Especially as the U.S. government continues to endorse drone strikes across the Muslim world and the Israeli occupation of Palestine, will naval ships and sanctions really help to deter terrorist and extremist activity in Iran? Regardless of the nuclear question, history suggests quite clearly that U.S.-imposed barriers to prosperity will be meet with strong resistance and sow fierce anti-Western sentiment deeply among segments of the Iranian people.

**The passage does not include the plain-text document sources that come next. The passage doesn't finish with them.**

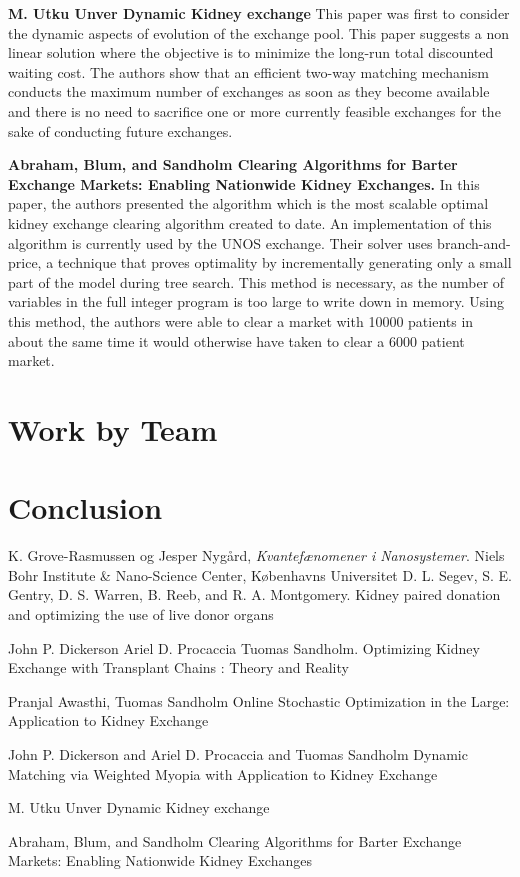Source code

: \textbf{M. Utku Unver Dynamic Kidney exchange}\cite{vijay5}
This paper was first to consider the dynamic aspects of evolution of the exchange pool. This paper suggests a non linear solution where the objective is to minimize the long-run total discounted waiting cost. The authors show that an efficient two-way matching mechanism conducts the maximum number of exchanges as soon as they become available and there is no need to sacrifice one or more currently feasible exchanges for the sake of conducting future exchanges. 



\textbf{Abraham, Blum, and Sandholm  Clearing Algorithms for Barter Exchange Markets: Enabling Nationwide Kidney Exchanges.}\cite{vijay6}
In this paper, the authors presented the algorithm which is the most scalable optimal kidney exchange clearing algorithm created to date. An implementation of this algorithm is currently used by the UNOS exchange. Their solver uses branch-and-price, a technique that proves optimality by incrementally generating only a small part of the model during tree search. This method is necessary, as the number of variables in the full integer program is too large to write down in memory. Using this method, the authors were able to clear a market with 10000 patients in about the same time it would otherwise have taken to clear a 6000 patient market.

\newpage
\section{Work by Team }



\newpage
\section{Conclusion}

\begin{thebibliography}{10}
  K. Grove-Rasmussen og Jesper Nygård,
  \emph{Kvantefænomener i Nanosystemer}.
  Niels Bohr Institute \& Nano-Science Center, Københavns Universitet
D. L. Segev, S. E. Gentry, D. S. Warren, B. Reeb, and R. A. Montgomery. Kidney paired donation and optimizing the use of live donor organs

John P. Dickerson Ariel D. Procaccia Tuomas Sandholm. Optimizing Kidney Exchange with Transplant Chains : Theory and Reality


Pranjal Awasthi, Tuomas Sandholm Online Stochastic Optimization in the Large: Application to Kidney Exchange

John P. Dickerson and Ariel D. Procaccia and Tuomas Sandholm Dynamic Matching via Weighted Myopia with Application to Kidney Exchange

M. Utku Unver Dynamic Kidney exchange

Abraham, Blum, and Sandholm  Clearing Algorithms for Barter Exchange Markets: Enabling Nationwide Kidney Exchanges
\end{thebibliography}
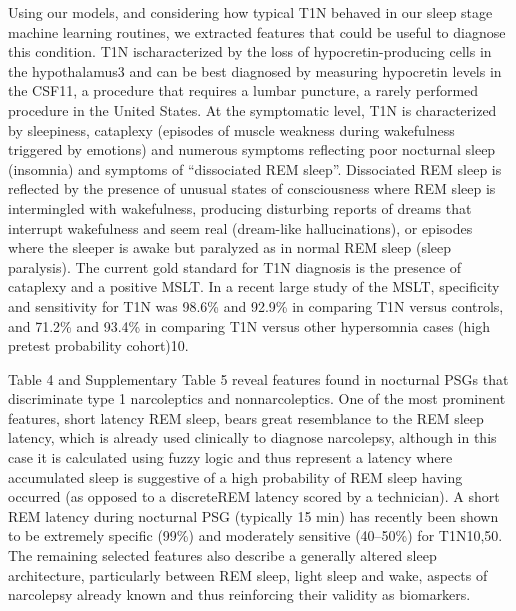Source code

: Using our models, and considering how typical T1N behaved in our sleep stage machine learning routines, we extracted features that could be useful to diagnose this condition.
T1N ischaracterized by the loss of hypocretin-producing cells in the hypothalamus3 and can be best diagnosed by measuring hypocretin levels in the CSF11, a procedure that requires a lumbar puncture, a rarely performed procedure in the United States. 
At the symptomatic level, T1N is characterized by sleepiness, cataplexy (episodes of muscle weakness during wakefulness triggered by emotions) and numerous symptoms reflecting poor nocturnal sleep (insomnia) and symptoms of “dissociated REM sleep”.
Dissociated REM sleep is reflected by the presence of unusual states of consciousness where REM sleep is intermingled with wakefulness, producing disturbing reports of dreams that interrupt wakefulness and seem real (dream-like hallucinations), or episodes where the sleeper is awake but paralyzed as in normal REM sleep (sleep paralysis).
The current gold standard for T1N diagnosis is the presence of cataplexy and a positive MSLT.
In a recent large study of the MSLT, specificity and sensitivity for T1N was 98.6\% and 92.9\% in comparing T1N versus controls, and 71.2\% and 93.4\% in comparing T1N versus other hypersomnia cases (high pretest probability cohort)10.

Table 4 and Supplementary Table 5 reveal features found in nocturnal PSGs that discriminate type 1 narcoleptics and nonnarcoleptics.
One of the most prominent features, short latency REM sleep, bears great resemblance to the REM sleep latency, which is already used clinically to diagnose narcolepsy, although in this case it is calculated using fuzzy logic and thus represent a latency where accumulated sleep is suggestive of a high probability of REM sleep having occurred (as opposed to a discreteREM latency scored by a technician).
A short REM  latency during nocturnal PSG (typically 15 min) has recently been shown to be extremely specific (99\%) and moderately sensitive (40–50\%) for T1N10,50.
The remaining selected features also describe a generally altered sleep architecture, particularly between REM sleep,
light sleep and wake, aspects of narcolepsy already known and
thus reinforcing their validity as biomarkers.

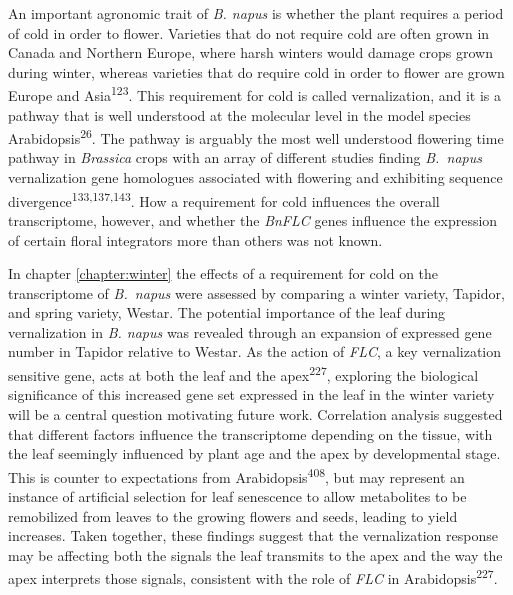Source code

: \documentclass[12pt,]{book}
\begin{document}
An important agronomic trait of \emph{B. napus} is whether the plant
requires a period of cold in order to flower. Varieties that do not
require cold are often grown in Canada and Northern Europe, where harsh
winters would damage crops grown during winter, whereas varieties that
do require cold in order to flower are grown Europe and
Asia\textsuperscript{123}. This requirement for cold is called
vernalization, and it is a pathway that is well understood at the
molecular level in the model species Arabidopsis\textsuperscript{26}.
The pathway is arguably the most well understood flowering time pathway
in \emph{Brassica} crops with an array of different studies finding
\emph{B.~napus} vernalization gene homologues associated with flowering
and exhibiting sequence divergence\textsuperscript{133,137,143}. How a
requirement for cold influences the overall transcriptome, however, and
whether the \emph{BnFLC} genes influence the expression of certain
floral integrators more than others was not known.

In chapter \ref{chapter:winter} the effects of a requirement for cold on
the transcriptome of \emph{B.~napus} were assessed by comparing a winter
variety, Tapidor, and spring variety, Westar. The potential importance
of the leaf during vernalization in \emph{B. napus} was revealed through
an expansion of expressed gene number in Tapidor relative to Westar. As
the action of \emph{FLC}, a key vernalization sensitive gene, acts at
both the leaf and the apex\textsuperscript{227}, exploring the
biological significance of this increased gene set expressed in the leaf
in the winter variety will be a central question motivating future work.
Correlation analysis suggested that different factors influence the
transcriptome depending on the tissue, with the leaf seemingly
influenced by plant age and the apex by developmental stage. This is
counter to expectations from Arabidopsis\textsuperscript{408}, but may
represent an instance of artificial selection for leaf senescence to
allow metabolites to be remobilized from leaves to the growing flowers
and seeds, leading to yield increases. Taken together, these findings
suggest that the vernalization response may be affecting both the
signals the leaf transmits to the apex and the way the apex interprets
those signals, consistent with the role of \emph{FLC} in
Arabidopsis\textsuperscript{227}.
\end{document}
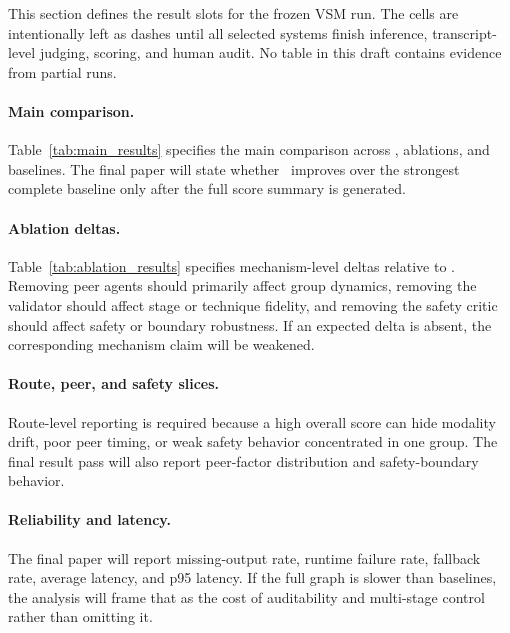\label{sec:result_placeholders}
This section defines the result slots for the frozen VSM run. The cells are intentionally left as dashes until all selected systems finish inference, transcript-level judging, scoring, and human audit. No table in this draft contains evidence from partial runs.

\paragraph{Main comparison.}
Table~\ref{tab:main_results} specifies the main comparison across \trace, ablations, and baselines. The final paper will state whether \tracefull\ improves over the strongest complete baseline only after the full score summary is generated.



\paragraph{Ablation deltas.}
Table~\ref{tab:ablation_results} specifies mechanism-level deltas relative to \tracefull. Removing peer agents should primarily affect group dynamics, removing the validator should affect stage or technique fidelity, and removing the safety critic should affect safety or boundary robustness. If an expected delta is absent, the corresponding mechanism claim will be weakened.



\paragraph{Route, peer, and safety slices.}
Route-level reporting is required because a high overall score can hide modality drift, poor peer timing, or weak safety behavior concentrated in one group. The final result pass will also report peer-factor distribution and safety-boundary behavior.





\paragraph{Reliability and latency.}
The final paper will report missing-output rate, runtime failure rate, fallback rate, average latency, and p95 latency. If the full graph is slower than baselines, the analysis will frame that as the cost of auditability and multi-stage control rather than omitting it.
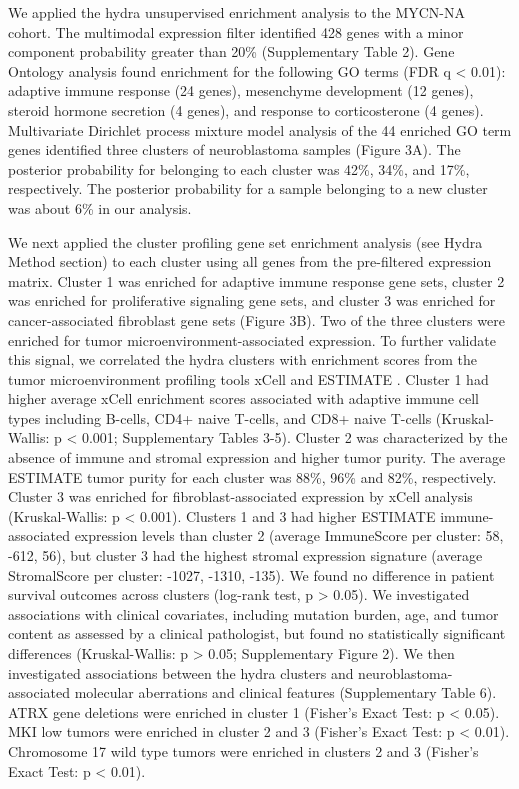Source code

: \documentclass[10pt,letterpaper]{article}
\begin{document}
We applied the hydra unsupervised enrichment analysis to the MYCN-NA cohort. The multimodal expression filter identified 428 genes with a minor component probability greater than 20\% (Supplementary Table 2). Gene Ontology analysis found enrichment for the following GO terms (FDR q < 0.01): adaptive immune response (24 genes), mesenchyme development (12 genes), steroid hormone secretion (4 genes), and response to corticosterone (4 genes). Multivariate Dirichlet process mixture model analysis of the 44 enriched GO term genes identified three clusters of neuroblastoma samples (Figure 3A). The posterior probability for belonging to each cluster was 42\%, 34\%, and 17\%, respectively. The posterior probability for a sample belonging to a new cluster was about 6\% in our analysis. 

We next applied the cluster profiling gene set enrichment analysis (see Hydra Method section) to each cluster using all genes from the pre-filtered expression matrix. Cluster 1 was enriched for adaptive immune response gene sets, cluster 2 was enriched for proliferative signaling gene sets, and cluster 3 was enriched for cancer-associated fibroblast gene sets (Figure 3B). Two of the three clusters were enriched for tumor microenvironment-associated expression. To further validate this signal, we correlated the hydra clusters with enrichment scores from the tumor microenvironment profiling tools xCell \cite{aranXCellDigitallyPortraying2017} and ESTIMATE \cite{yoshiharaInferringTumourPurity2013a}. Cluster 1 had higher average xCell enrichment scores associated with adaptive immune cell types including B-cells, CD4+ naive T-cells, and CD8+ naive T-cells (Kruskal-Wallis: p < 0.001; Supplementary Tables 3-5). Cluster 2 was characterized by the absence of immune and stromal expression and higher tumor purity. The average ESTIMATE tumor purity for each cluster was 88\%, 96\% and 82\%, respectively. Cluster 3 was enriched for fibroblast-associated expression by xCell analysis (Kruskal-Wallis: p < 0.001). Clusters 1 and 3 had higher ESTIMATE immune-associated expression levels than cluster 2 (average ImmuneScore per cluster: 58, -612, 56), but cluster 3 had the highest stromal expression signature (average StromalScore per cluster: -1027, -1310, -135). We found no difference in patient survival outcomes across clusters (log-rank test, p > 0.05). We investigated associations with clinical covariates, including mutation burden, age, and tumor content as assessed by a clinical pathologist, but found no statistically significant differences (Kruskal-Wallis: p > 0.05; Supplementary Figure 2). We then investigated associations between the hydra clusters and neuroblastoma-associated molecular aberrations and clinical features (Supplementary Table 6). ATRX gene deletions were enriched in cluster 1 (Fisher’s Exact Test: p < 0.05). MKI low tumors were enriched in cluster 2 and 3 (Fisher’s Exact Test: p < 0.01). Chromosome 17 wild type tumors were enriched in clusters 2 and 3 (Fisher’s Exact Test: p < 0.01).
\end{document}
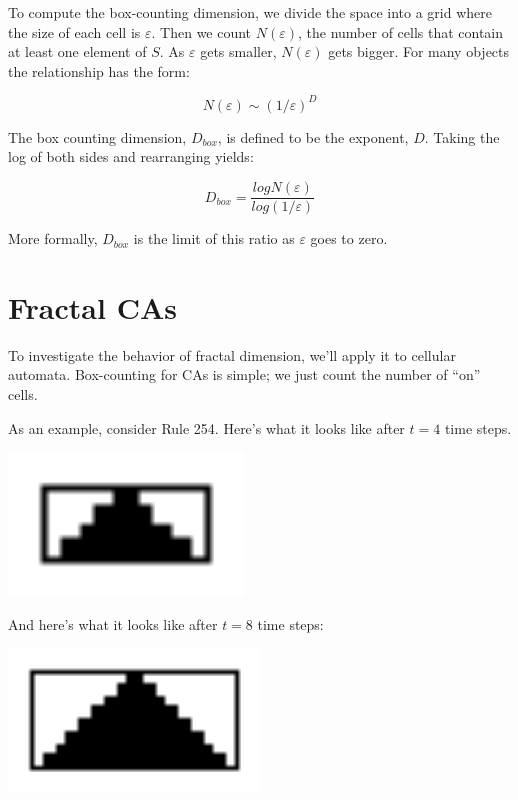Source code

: \documentclass[10pt]{book}
\begin{document}
\newcommand{\veps}{\varepsilon}

To compute the box-counting dimension, we divide the space into a grid
where the size of each cell is $\veps$.  Then we count $N(\veps)$,
the number of cells that contain at least one element of $S$.  As
$\veps$ gets smaller, $N(\veps)$ gets bigger.  For many objects
the relationship has the form:

\[ N(\veps) \sim \left( 1 / \veps \right)^D \]

The box counting dimension, $D_{box}$, is defined to be the exponent, $D$.
Taking the log of both sides and rearranging yields:

\[ D_{box} = \frac{log N(\veps)}{log \left( 1 / \veps \right)} \]

More formally, $D_{box}$ is the limit of this ratio as $\veps$ goes
to zero.


\section{Fractal CAs}

To investigate the behavior of fractal dimension, we'll apply it
to cellular automata.  Box-counting for CAs is simple; we
just count the number of ``on'' cells.

As an example, consider Rule 254.  Here's what it looks like after
$t=4$ time steps.

\beforefig
\centerline{\includegraphics[height=1.5in]{figs/fractal254.4.eps}}
\afterfig

And here's what it looks like after $t=8$ time steps:

\beforefig
\centerline{\includegraphics[height=1.5in]{figs/fractal254.8.eps}}
\afterfig
\end{document}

Finally, the principles underlying sanctions are simply foolish, and conservatives especially should recognize the absurdity of the claim that sanctions can prevent Iranian nuclear activity. Iran has long faced hostilities from two of the most powerful militaries on the planet in the United States and Israel. Several nearby countries, specifically Pakistan and India, have nuclear weapons. Moreover, as a Shiite nation, Iran has numerous enemies even among fellow Muslim governments. (Iran's sole ally in the Arab world has long been Bashar al-Assad in Syria, and his days are numbered.) Given the numerous dangers facing Iran on a daily basis, isn't it natural that the country would seek to obtain nuclear weapons, if only for defensive purposes?
Ironically, many conservative politicians in the U.S., including the usually liberty-loving Sen. Ted Cruz (R-Texas), are simultaneously among the strongest opponents of Iranian nuclear capabilities and the strongest supporters of domestic gun rights. The paradox here is that many pro-Second Amendment arguments depend on the notion of creating a more peaceful society through mutual deterrence: a man will not rob his neighbor if the neighbor has a gun. The Iranian government could justifiably employ this same logic in defending its nuclear ambitions, seeking not to engage in aggression, but primarily to deter countless powerful enemies.
A new era of peace between Washington and Tehran seems so close. Therefore, now more than ever before, politicians in D.C. must resist the pressures of the pro-Israel lobby and end their brutal system of sanctions against Iran. Or, at the very least, they could stop increasing the war-mongering sanctions (and rhetoric) while the U.S. and Iranian leaders meet ostensibly to promote peace.